EX-5 2 dex5.htm OPINION OF DRINKER BIDDLE & REATH LLP Opinion of Drinker Biddle & Reath LLP

Exhibit 5

Drinker Biddle & Reath LLP

500 Campus Drive

Florham Park, New Jersey 07932

June 16, 2006

C. R. Bard, Inc.

730 Central Avenue

Murray Hill, New Jersey 07974

 

Re:    2003 Long Term Incentive Plan of C. R. Bard, Inc. (as Amended and Restated), 2005 Directors’ Stock Award Plan of C. R. Bard, Inc. (as Amended and Restated) and the 1998 Employee Stock Purchase Plan of C. R. Bard, Inc. (as Amended and Restated)

Ladies and Gentlemen:

We have acted as special New Jersey counsel to C. R. Bard, Inc., a New Jersey corporation (the “Company”), in connection with a Registration Statement on Form S-8 (the “Registration Statement”) filed under the Securities Act of 1933, as amended (the “Act”), relating to the offer and sale by the Company of up to 2,850,000 shares of the Company’s common stock, par value $.25 per share (the “Shares”), of which 2,500,000 may be issued pursuant to the 2003 Long Term Incentive Plan of C. R. Bard, Inc. (as Amended and Restated) (the “2003 Plan”), 100,000 may be issued pursuant to the 2005 Directors’ Stock Award Plan of C. R. Bard, Inc. (as Amended and Restated) (the “2005 Plan”) and 250,000 may be issued pursuant to the 1998 Employee Stock Purchase Plan of C. R. Bard, Inc. (as Amended and Restated) (the “1998 Plan”).

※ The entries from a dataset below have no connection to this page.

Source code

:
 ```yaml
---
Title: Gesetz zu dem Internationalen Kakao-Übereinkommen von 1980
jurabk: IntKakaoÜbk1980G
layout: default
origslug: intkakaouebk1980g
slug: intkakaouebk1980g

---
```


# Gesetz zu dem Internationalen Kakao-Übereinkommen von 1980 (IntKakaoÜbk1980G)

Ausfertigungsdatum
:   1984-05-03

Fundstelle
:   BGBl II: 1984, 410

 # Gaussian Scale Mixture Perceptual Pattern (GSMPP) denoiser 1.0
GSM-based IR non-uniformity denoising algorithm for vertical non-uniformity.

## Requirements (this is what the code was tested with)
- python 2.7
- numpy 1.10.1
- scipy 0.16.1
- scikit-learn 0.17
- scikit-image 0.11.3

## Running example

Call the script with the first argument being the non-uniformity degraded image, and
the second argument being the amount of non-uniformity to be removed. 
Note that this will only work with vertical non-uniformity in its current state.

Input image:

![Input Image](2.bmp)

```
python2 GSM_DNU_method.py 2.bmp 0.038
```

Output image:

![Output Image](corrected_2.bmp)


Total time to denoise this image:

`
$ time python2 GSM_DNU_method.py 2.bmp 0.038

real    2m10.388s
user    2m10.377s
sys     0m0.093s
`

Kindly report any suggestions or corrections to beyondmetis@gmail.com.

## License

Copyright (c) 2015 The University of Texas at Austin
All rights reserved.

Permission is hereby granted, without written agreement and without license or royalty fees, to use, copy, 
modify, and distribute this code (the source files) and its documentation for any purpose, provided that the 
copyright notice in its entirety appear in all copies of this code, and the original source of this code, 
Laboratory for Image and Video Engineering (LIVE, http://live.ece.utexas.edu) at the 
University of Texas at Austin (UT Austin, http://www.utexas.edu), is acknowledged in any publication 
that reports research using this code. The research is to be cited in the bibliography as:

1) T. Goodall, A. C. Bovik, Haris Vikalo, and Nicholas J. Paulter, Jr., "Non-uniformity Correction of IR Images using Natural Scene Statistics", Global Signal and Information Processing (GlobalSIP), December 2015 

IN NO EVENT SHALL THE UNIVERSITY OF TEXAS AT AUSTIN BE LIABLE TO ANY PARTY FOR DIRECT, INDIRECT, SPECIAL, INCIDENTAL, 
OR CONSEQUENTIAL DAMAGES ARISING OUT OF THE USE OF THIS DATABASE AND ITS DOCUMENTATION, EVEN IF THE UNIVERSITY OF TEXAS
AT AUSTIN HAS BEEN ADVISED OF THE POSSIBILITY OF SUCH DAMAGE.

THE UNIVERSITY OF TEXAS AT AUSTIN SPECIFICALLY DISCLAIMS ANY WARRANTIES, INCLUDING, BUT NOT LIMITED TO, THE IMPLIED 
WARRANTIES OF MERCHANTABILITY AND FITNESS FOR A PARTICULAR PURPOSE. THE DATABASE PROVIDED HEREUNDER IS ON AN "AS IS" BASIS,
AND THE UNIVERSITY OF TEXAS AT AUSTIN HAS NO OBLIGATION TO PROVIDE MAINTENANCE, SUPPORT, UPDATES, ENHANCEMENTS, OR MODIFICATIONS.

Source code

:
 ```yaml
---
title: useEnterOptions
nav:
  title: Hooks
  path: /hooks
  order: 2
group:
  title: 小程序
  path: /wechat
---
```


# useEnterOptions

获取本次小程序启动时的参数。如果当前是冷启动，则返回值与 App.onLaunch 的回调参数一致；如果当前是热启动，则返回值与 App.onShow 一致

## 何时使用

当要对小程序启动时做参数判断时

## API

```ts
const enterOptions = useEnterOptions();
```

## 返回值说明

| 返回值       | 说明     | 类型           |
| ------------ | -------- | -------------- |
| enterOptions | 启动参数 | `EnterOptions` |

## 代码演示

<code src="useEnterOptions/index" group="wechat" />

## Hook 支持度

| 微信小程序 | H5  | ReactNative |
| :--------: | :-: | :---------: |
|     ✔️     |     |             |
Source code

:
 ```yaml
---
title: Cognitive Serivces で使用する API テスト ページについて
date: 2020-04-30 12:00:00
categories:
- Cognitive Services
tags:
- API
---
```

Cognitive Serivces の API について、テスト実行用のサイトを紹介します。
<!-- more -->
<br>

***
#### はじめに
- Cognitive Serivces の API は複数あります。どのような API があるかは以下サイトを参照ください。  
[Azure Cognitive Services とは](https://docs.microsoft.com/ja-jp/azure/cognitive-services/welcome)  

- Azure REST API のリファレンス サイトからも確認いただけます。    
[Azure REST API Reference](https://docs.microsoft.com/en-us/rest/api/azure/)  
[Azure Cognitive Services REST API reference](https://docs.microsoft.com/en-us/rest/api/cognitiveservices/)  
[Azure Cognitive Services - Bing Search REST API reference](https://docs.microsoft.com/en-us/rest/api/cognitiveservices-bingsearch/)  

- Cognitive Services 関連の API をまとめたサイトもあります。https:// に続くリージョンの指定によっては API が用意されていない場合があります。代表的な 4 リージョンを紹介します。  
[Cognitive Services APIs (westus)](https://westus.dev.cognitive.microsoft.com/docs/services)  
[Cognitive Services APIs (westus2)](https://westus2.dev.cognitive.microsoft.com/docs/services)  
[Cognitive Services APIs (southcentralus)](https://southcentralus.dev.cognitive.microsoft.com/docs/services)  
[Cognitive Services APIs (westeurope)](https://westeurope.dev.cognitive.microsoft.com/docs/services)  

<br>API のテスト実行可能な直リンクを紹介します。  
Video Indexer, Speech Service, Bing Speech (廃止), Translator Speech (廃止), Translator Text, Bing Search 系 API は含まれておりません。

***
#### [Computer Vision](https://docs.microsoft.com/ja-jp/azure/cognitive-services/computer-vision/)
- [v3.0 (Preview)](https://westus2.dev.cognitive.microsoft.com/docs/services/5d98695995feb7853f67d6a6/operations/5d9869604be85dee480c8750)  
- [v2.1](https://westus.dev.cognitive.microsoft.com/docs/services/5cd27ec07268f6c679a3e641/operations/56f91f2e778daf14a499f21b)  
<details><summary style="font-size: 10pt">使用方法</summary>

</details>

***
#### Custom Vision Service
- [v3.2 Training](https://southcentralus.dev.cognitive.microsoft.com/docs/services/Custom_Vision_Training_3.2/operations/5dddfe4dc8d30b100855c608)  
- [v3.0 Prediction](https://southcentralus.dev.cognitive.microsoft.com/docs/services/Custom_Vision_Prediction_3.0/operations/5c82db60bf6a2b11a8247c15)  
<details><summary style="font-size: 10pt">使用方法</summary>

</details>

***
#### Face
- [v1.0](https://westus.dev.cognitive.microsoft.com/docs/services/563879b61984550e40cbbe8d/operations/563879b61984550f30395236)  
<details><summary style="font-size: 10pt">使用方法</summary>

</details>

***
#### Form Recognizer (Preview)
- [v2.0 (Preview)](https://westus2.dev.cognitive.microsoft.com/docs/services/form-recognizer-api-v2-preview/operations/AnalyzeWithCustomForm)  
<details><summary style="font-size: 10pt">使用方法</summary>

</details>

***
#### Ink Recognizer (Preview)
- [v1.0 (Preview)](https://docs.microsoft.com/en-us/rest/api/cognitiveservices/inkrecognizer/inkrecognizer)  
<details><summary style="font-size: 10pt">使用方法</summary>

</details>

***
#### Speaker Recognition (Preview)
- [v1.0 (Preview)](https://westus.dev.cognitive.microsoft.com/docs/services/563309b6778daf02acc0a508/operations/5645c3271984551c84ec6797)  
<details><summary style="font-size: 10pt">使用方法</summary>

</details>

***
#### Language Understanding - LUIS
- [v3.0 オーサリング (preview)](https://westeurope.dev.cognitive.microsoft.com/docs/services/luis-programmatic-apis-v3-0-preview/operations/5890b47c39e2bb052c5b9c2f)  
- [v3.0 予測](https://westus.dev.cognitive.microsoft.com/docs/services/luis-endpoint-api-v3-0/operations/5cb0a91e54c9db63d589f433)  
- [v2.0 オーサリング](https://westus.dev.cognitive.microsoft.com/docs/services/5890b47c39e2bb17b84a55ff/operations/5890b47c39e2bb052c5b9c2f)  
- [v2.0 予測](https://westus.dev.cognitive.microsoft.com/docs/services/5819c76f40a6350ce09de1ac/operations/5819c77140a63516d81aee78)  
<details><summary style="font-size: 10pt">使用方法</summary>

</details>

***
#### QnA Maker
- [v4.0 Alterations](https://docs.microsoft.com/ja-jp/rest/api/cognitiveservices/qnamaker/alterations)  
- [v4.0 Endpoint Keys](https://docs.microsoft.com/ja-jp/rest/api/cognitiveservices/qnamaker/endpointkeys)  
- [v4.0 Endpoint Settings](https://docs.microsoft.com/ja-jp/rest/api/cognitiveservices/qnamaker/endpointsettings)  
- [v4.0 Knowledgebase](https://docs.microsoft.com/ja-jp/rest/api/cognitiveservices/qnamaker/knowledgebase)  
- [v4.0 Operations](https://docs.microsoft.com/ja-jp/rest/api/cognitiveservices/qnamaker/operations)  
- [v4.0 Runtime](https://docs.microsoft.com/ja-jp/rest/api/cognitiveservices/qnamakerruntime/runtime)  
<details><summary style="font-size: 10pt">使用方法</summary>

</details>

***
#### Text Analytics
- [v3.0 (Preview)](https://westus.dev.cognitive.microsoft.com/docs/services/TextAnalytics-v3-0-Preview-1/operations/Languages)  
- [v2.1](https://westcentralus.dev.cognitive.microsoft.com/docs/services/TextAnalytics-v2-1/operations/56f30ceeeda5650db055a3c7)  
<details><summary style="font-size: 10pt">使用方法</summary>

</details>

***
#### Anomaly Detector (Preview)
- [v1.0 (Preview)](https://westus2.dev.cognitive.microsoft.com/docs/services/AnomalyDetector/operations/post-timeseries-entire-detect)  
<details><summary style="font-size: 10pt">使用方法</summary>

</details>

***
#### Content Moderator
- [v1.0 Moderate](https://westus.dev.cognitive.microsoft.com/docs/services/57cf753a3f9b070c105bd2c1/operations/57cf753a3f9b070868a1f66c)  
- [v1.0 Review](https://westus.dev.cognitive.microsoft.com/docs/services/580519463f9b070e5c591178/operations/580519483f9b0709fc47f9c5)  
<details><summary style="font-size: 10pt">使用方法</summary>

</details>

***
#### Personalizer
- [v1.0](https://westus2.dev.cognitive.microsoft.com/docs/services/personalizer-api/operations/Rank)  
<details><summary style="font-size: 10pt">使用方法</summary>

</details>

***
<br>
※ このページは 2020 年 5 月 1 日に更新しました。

For purposes of this opinion, we have examined originals or copies, certified or otherwise, identified to our satisfaction, of the Registration Statement, together with exhibits filed as a part thereof, and such other documents, records, certificates, including certificates of public officials, as we have deemed necessary or appropriate.

Based upon the foregoing, we are of the opinion that:

 

  1. The Company has been duly incorporated and is validly existing under the laws of the State of New Jersey.

 

  2. The Shares have been duly authorized and, when sold in the manner and for the consideration contemplated by the 2003 Plan, the 2005 Plan or the 1998 Plan, as applicable, and the Registration Statement, will be validly issued, fully paid and non-assessable.

We hereby consent to the filing of this opinion as an exhibit to the Registration Statement and to the use of our name therein. By giving the foregoing consent, we do not admit that we are persons whose consent is required under Section 7 of the Act.